Assume it is January 1, 1994 and Northrop and Grumman are considering a merger. Here is some information on Northrop and Grumman.

Fiscal year ending

December 31, 1993

(amounts are in $ millions)

Northrop

Grumman

Revenues

$4,400.00

$3,125.00

Cost of Goods Sold (with depreciation)/revenue

87.50%

89.00%

Tax Rate (both marginal tax rate and cash tax rate)

35%

35%

Operating working capital/revenue

10%

10%

Debt (book value)

$430

$730

Market Value of Equity

$4970

$3070

Both firms are in steady state and are expected to grow 5% a year in the long-term. The firms have no other pre-tax operating expenses except the cost of goods sold. Capital expenditure is expected to offset depreciation. The equity beta for both firms is 1, and both firms are rated A. Bonds with A rating offer an average yield to maturity of 7.5%. The Treasury bond rate is 7%. The market risk premium is 5 percent.

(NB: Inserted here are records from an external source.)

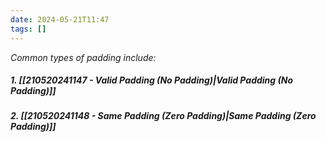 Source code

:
 ```yaml
---
date: 2024-05-21T11:47
tags: []
---
```

*Common types of padding include:*

##### 1. [[210520241147 - Valid Padding (No Padding)|Valid Padding (No Padding)]]
##### 2. [[210520241148 - Same Padding (Zero Padding)|Same Padding (Zero Padding)]] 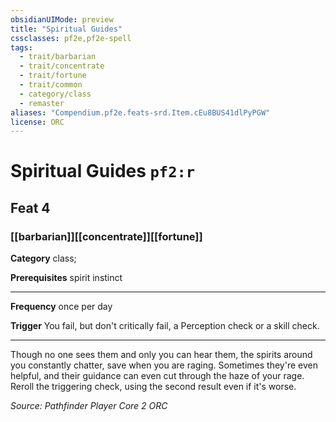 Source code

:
 ```yaml
---
obsidianUIMode: preview
title: "Spiritual Guides"
cssclasses: pf2e,pf2e-spell
tags:
  - trait/barbarian
  - trait/concentrate
  - trait/fortune
  - trait/common
  - category/class
  - remaster
aliases: "Compendium.pf2e.feats-srd.Item.cEu8BUS41dlPyPGW"
license: ORC
---
```

# Spiritual Guides `pf2:r`
## Feat 4
### [[barbarian]][[concentrate]][[fortune]]

**Category** class; 



**Prerequisites** spirit instinct
* * *
**Frequency** once per day

**Trigger** You fail, but don't critically fail, a Perception check or a skill check.

* * *

Though no one sees them and only you can hear them, the spirits around you constantly chatter, save when you are raging. Sometimes they're even helpful, and their guidance can even cut through the haze of your rage. Reroll the triggering check, using the second result even if it's worse.

*Source: Pathfinder Player Core 2*
*ORC* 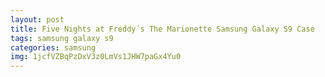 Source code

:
 ```yaml
---
layout: post
title: Five Nights at Freddy´s The Marionette Samsung Galaxy S9 Case
tags: samsung galaxy s9
categories: samsung
img: 1jcfVZBqPzDxV3z0LmVs1JHW7paGx4Yu0
---
```

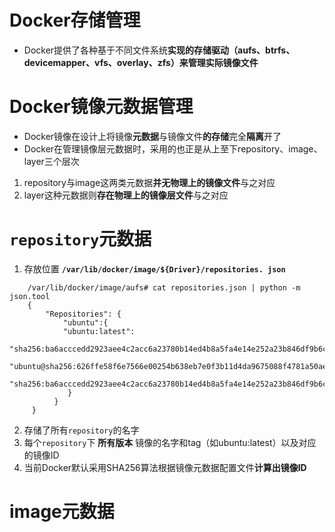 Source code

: # Docker存储管理 
+ Docker提供了各种基于不同文件系统**实现的存储驱动（aufs、btrfs、devicemapper、vfs、overlay、zfs）**来管理**实际镜像文件**
# Docker镜像元数据管理
+ Docker镜像在设计上将镜像**元数据**与镜像文件**的存储**完全**隔离**开了
+ Docker在管理镜像层元数据时，采用的也正是从上至下repository、image、layer三个层次
1. repository与image这两类元数据**并无物理上的镜像文件**与之对应
2. layer这种元数据则**存在物理上的镜像层文件**与之对应
# `repository`元数据
1. 存放位置 **`/var/lib/docker/image/${Driver}/repositories. json`**
```
    /var/lib/docker/image/aufs# cat repositories.json | python -m json.tool
    {    
        "Repositories": {      
            "ubuntu":{
            "ubuntu:latest":
                    "sha256:ba6acccedd2923aee4c2acc6a23780b14ed4b8a5fa4e14e252a23b846df9b6c1",
            "ubuntu@sha256:626ffe58f6e7566e00254b638eb7e0f3b11d4da9675088f4781a50ae288f3322":
                    "sha256:ba6acccedd2923aee4c2acc6a23780b14ed4b8a5fa4e14e252a23b846df9b6c1"
             }
          }
     }
```
2. 存储了所有`repository`的名字
3. 每个`repository`下 **所有版本** 镜像的名字和tag（如ubuntu:latest）以及对应的镜像ID
4. 当前Docker默认采用SHA256算法根据镜像元数据配置文件**计算出镜像ID**
# image元数据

As a result of the merger, the combined firm is expected to have a cost of goods sold of only 86% of total revenues (which is the only source of operating synergy in the merger). The combined firm does not plan to borrow additional debt. Assume that the combined firm debt would also be rated A. Beta of equity of the combined firm will remain at 1.0 if it does not borrow additional debt.

(a) Estimate the value of Grumman, operating independently.

(b) Estimate the value of Northrop, operating independently.

(c) Estimate the value of the combined firm, with no synergy.

(d) Estimate the value of the combined firm, with synergy. Use the same WACC as in (c).

(e) How much is operating synergy worth?

(f) Now assume that as a result of the merger, the firms optimal debt ratio increases to 30% of firm value from current levels. At that level of debt, the combined firm will have a BB rating, with an interest rate on its debt of 8%. Estimate the value of the combined firm (with synergy) if it moves to its optimal debt ratio.

Please round your answers to nearest millions of dollars.